Abdullah Efendinin Rüyaları
Abdullah Efendinin Rüyaları – Ahmet Hamdi Tanpınar
Ahmet Hamdi Tanpınar‘ın öykü kitabı (1943). Kitapta beş uzun öykü vardır: Abdullah Efendinin Rüyaları, Geçmiş Zaman Elbiseleri, Bir Yol, Erzurumlu Tahsin, Evin Sahibi.
Bu öyküler, düşle gerçeğin çatışması, kişilerin birbirine karşıt iki ayrı dünyada yaşaması ve birbiriyle çekişen iki kişiliğin bulunması gibi ortak özellikler çevresinde gelişirler. Tanpınar‘ı dış dünyadan çok iç dünya, yaşanılan gerçekten çok gerçek dışı olan ilgilendirir.

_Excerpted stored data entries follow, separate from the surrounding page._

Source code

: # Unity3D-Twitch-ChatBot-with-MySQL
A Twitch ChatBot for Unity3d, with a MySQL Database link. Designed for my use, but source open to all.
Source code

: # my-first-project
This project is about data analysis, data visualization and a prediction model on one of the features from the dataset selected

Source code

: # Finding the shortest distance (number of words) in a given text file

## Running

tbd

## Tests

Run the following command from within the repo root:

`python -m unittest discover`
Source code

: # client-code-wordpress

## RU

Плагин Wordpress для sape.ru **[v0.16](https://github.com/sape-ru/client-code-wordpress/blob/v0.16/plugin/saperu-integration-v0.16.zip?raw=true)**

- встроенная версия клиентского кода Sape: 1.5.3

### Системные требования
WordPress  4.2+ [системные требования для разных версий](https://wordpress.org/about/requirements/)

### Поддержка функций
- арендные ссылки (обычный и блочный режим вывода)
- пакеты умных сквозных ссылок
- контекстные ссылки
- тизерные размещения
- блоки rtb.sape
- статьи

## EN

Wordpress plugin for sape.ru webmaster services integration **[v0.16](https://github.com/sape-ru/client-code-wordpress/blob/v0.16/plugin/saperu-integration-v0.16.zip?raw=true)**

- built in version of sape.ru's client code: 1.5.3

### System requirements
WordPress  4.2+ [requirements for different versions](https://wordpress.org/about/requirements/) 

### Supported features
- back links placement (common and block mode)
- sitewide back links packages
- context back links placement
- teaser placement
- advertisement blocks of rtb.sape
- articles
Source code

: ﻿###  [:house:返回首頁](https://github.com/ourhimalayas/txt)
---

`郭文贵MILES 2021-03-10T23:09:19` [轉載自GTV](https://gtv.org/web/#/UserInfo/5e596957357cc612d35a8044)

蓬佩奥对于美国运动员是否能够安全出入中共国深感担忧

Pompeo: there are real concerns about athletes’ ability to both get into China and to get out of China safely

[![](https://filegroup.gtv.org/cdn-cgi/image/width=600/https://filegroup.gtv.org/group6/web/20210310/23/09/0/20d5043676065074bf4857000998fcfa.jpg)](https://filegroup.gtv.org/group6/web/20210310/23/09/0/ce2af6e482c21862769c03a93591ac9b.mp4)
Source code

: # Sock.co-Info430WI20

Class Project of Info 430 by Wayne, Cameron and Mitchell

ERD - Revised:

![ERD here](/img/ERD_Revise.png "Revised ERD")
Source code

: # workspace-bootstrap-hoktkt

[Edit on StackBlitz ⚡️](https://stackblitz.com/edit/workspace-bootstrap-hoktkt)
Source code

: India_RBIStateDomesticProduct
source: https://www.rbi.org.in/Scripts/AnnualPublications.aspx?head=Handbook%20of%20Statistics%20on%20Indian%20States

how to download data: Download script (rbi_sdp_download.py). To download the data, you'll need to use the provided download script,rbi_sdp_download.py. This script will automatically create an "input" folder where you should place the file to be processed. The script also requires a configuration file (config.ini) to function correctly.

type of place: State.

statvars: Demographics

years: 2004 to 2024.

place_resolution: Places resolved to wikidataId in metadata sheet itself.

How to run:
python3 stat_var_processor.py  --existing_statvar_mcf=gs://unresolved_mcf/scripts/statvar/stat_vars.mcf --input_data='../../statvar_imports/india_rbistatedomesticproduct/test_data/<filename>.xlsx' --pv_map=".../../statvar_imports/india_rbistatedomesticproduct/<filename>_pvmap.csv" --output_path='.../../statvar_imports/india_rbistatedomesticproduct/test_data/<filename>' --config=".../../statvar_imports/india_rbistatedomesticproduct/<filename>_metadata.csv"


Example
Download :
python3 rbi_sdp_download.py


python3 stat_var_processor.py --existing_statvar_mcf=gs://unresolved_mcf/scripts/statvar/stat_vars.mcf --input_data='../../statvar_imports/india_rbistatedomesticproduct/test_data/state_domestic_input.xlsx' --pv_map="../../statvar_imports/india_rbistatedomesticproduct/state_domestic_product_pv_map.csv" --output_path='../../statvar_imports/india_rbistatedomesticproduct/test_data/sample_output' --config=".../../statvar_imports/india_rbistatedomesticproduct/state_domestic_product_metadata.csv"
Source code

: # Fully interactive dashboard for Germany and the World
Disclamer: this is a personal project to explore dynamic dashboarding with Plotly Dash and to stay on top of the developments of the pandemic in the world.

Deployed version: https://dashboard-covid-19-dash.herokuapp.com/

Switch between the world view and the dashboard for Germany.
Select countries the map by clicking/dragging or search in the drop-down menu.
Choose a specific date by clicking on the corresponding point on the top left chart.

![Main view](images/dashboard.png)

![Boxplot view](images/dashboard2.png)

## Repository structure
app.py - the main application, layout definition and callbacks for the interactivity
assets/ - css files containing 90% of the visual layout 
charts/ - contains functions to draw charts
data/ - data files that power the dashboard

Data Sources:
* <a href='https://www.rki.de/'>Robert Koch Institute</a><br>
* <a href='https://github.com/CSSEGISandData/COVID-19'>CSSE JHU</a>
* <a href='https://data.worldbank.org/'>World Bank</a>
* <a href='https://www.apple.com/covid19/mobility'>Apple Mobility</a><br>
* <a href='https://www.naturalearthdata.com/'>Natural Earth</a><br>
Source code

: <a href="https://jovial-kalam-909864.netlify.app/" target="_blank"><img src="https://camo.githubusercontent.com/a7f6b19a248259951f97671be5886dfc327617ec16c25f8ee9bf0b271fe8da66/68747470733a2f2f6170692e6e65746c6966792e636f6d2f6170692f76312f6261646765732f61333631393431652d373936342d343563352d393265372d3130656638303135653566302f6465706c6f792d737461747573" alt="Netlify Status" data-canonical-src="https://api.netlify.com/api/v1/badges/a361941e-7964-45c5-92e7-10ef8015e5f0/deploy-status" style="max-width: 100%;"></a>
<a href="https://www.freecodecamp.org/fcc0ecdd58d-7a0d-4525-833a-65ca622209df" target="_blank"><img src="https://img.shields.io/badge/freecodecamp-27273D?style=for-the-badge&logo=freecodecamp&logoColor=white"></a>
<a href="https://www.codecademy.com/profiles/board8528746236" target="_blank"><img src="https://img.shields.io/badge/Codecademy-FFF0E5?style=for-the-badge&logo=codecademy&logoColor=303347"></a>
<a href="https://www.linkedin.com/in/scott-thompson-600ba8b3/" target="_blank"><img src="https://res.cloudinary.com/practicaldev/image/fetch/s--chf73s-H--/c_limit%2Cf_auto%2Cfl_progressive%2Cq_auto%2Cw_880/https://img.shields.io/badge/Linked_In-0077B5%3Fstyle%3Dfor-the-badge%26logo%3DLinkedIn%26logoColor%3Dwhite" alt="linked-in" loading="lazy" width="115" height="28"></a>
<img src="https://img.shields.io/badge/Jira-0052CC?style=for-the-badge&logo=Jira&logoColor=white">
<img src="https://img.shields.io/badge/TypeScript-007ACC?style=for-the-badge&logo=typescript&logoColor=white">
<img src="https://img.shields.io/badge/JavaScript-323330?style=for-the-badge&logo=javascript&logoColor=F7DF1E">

O, ele aldığı insanın içindeki ikinci adamın peşindedir. Marazı, kuruntulu, görünenin ve bilinenin ardındakini araştıran, daha doğru bir deyişle gerçeği değiştiren, zamanın ve mekânın bilinen boyutları dışına çıkarak düşsel görünümler yaratan, insanın gerçek dünyadaki yaşamasını yöneten, onu huzursuz kılan bir ikinci adamın. Böylece, bilinçaltının zamana ve mekâna bağlı olmayan karmakarışık bir görünümünü sergiler Tanpınar.
Yazarın bilinçli olarak rüya sözcüğünü seçmesi, öykülerinin, içinde yaşadığımız zamanla bağlı olmamasıyla açıklanabilir. Çünkü zamanın üç boyutu olan geçmiş, şimdi ve gelecek Ahmet Hamdi Tanpınar’da iç içedir. Denebilir ki rüya sözcüğü, Tanpınar’ın öykülerini açıklamak için kullanılabilecek tek anahtardır. Rüyada zaman ve mekân kavramı yoktur. Özlemler, doyurulmamış istekler, kısaca bilinçaltı, rüya biçiminde çıkar insanın karşısına. Masal, mitolojik öğeler, hayal ve büyü, bütün bunlar rüya kavramıyla ilgilidir.
Özetlenirse, Abdullah Efendinin Rüyaları, insanın iç dünyasına yönelmiş dikkatler ve gözlemler bütünüdür. Bir şairin, belli bir görüşe bağlı bir düşünürün, plastik özellikler taşıyan bir anlatımla ve felsefî bir tedirginlikle insana bakışı da denebilir buna.
KAYNAKÇA:
Tahir Alangu, Cumhuriyetten Sonra Hikâye ve Roman, c.3, s. 584-589, 1965; Vedat Günyol, Dile Gelseler, s. 173, 1966; Bir Gül Bu Karanlıklarda, Haz. A. Uçman-H. İnci, 2002.